An Australian woman says she was taken from her parents and kept on a Scientologist cruise ship for 12 years against her will.
Valeska Paris says she signed the Church’s standard billion-year Sea Organization contract when she was 14 years old. After her father committed suicide and her mother left the religion, Paris was sent on the cruise ship, Freewinds, for what she thought was a two-week tour.
Paris says she was employed against her will as a deckhand, working in the engine room and unable to leave the ship without an escort.
“I was put in this small room by myself with a camera monitoring my movements,” Paris wrote in a blog post last year. “A security guard escorted me anywhere I went, I had to eat in the engine room and was not allowed to eat in the control room because it was air conditioned.”
Paris says she felt hopeless, unable to connect with loved ones, her pleas deaf to the ears of the Scientology personnel who placed her on the ship.
“I hated it and just wanted to get off the ship, I was of course not allowed to call my family at all or talk to anyone.”
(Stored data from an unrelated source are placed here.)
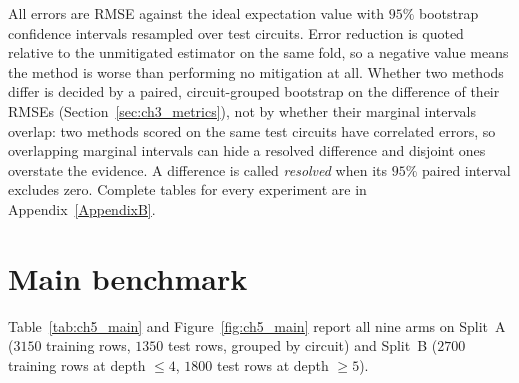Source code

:\documentclass[Thesis.tex]{subfiles}
\begin{document}
All errors are RMSE against the ideal expectation value with $95\%$ bootstrap
confidence intervals resampled over test circuits. Error reduction is quoted
relative to the unmitigated estimator on the same fold, so a negative value means
the method is worse than performing no mitigation at all. Whether two methods differ
is decided by a paired, circuit-grouped bootstrap on the difference of their RMSEs
(Section~\ref{sec:ch3_metrics}), not by whether their marginal intervals overlap: two
methods scored on the same test circuits have correlated errors, so overlapping
marginal intervals can hide a resolved difference and disjoint ones overstate the
evidence. A difference is called \emph{resolved} when its $95\%$ paired interval
excludes zero. Complete tables for every experiment are in Appendix~\ref{AppendixB}.

\section{Main benchmark}\label{sec:ch5_main}

Table~\ref{tab:ch5_main} and Figure~\ref{fig:ch5_main} report all nine arms on
Split~A ($3150$ training rows, $1350$ test rows, grouped by circuit) and Split~B
($2700$ training rows at depth $\leq 4$, $1800$ test rows at depth $\geq 5$).
\end{document}
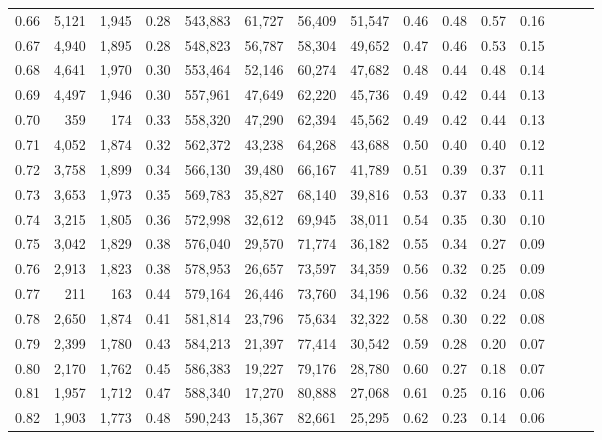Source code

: \begin{tabular}{rrrrrrrrrrrrrrr}
0.66 &   5,121 &  1,945 &  0.28 &  543,883 &   61,727 &   56,409 &   51,547 &  0.46 &  0.48 &  0.57 &      0.16 \\
0.67 &   4,940 &  1,895 &  0.28 &  548,823 &   56,787 &   58,304 &   49,652 &  0.47 &  0.46 &  0.53 &      0.15 \\
0.68 &   4,641 &  1,970 &  0.30 &  553,464 &   52,146 &   60,274 &   47,682 &  0.48 &  0.44 &  0.48 &      0.14 \\
0.69 &   4,497 &  1,946 &  0.30 &  557,961 &   47,649 &   62,220 &   45,736 &  0.49 &  0.42 &  0.44 &      0.13 \\
0.70 &     359 &    174 &  0.33 &  558,320 &   47,290 &   62,394 &   45,562 &  0.49 &  0.42 &  0.44 &      0.13 \\
0.71 &   4,052 &  1,874 &  0.32 &  562,372 &   43,238 &   64,268 &   43,688 &  0.50 &  0.40 &  0.40 &      0.12 \\
0.72 &   3,758 &  1,899 &  0.34 &  566,130 &   39,480 &   66,167 &   41,789 &  0.51 &  0.39 &  0.37 &      0.11 \\
0.73 &   3,653 &  1,973 &  0.35 &  569,783 &   35,827 &   68,140 &   39,816 &  0.53 &  0.37 &  0.33 &      0.11 \\
0.74 &   3,215 &  1,805 &  0.36 &  572,998 &   32,612 &   69,945 &   38,011 &  0.54 &  0.35 &  0.30 &      0.10 \\
0.75 &   3,042 &  1,829 &  0.38 &  576,040 &   29,570 &   71,774 &   36,182 &  0.55 &  0.34 &  0.27 &      0.09 \\
0.76 &   2,913 &  1,823 &  0.38 &  578,953 &   26,657 &   73,597 &   34,359 &  0.56 &  0.32 &  0.25 &      0.09 \\
0.77 &     211 &    163 &  0.44 &  579,164 &   26,446 &   73,760 &   34,196 &  0.56 &  0.32 &  0.24 &      0.08 \\
0.78 &   2,650 &  1,874 &  0.41 &  581,814 &   23,796 &   75,634 &   32,322 &  0.58 &  0.30 &  0.22 &      0.08 \\
0.79 &   2,399 &  1,780 &  0.43 &  584,213 &   21,397 &   77,414 &   30,542 &  0.59 &  0.28 &  0.20 &      0.07 \\
0.80 &   2,170 &  1,762 &  0.45 &  586,383 &   19,227 &   79,176 &   28,780 &  0.60 &  0.27 &  0.18 &      0.07 \\
0.81 &   1,957 &  1,712 &  0.47 &  588,340 &   17,270 &   80,888 &   27,068 &  0.61 &  0.25 &  0.16 &      0.06 \\
0.82 &   1,903 &  1,773 &  0.48 &  590,243 &   15,367 &   82,661 &   25,295 &  0.62 &  0.23 &  0.14 &      0.06 \\

\end{tabular}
Paris said she couldn’t leave the ship because of her youthful naivety and because officials took her passport. The ship only sailed to small islands, so she claims her alternatives were poor.
Paris reportedly left the ship in 2007 when she was sent to a punishment camp in Sydney. The Church describes the camp, what they call Rehabilitation Project Force, as a spa attended voluntarily by members. Paris and other ex-members say RPF was more like a prison than a spa.
Paris reportedly signed a confidentiality agreement with the Church that would prohibit her from speaking out about her time on the cruise ship. No charges against her have yet been filed by the Church, and courts generally rule such contracts unenforceable.
The Church of Scientology conducts high-level education classes aboard cruise ships because L. Ron Hubbard had first recorded phaeton levels aboard a ship.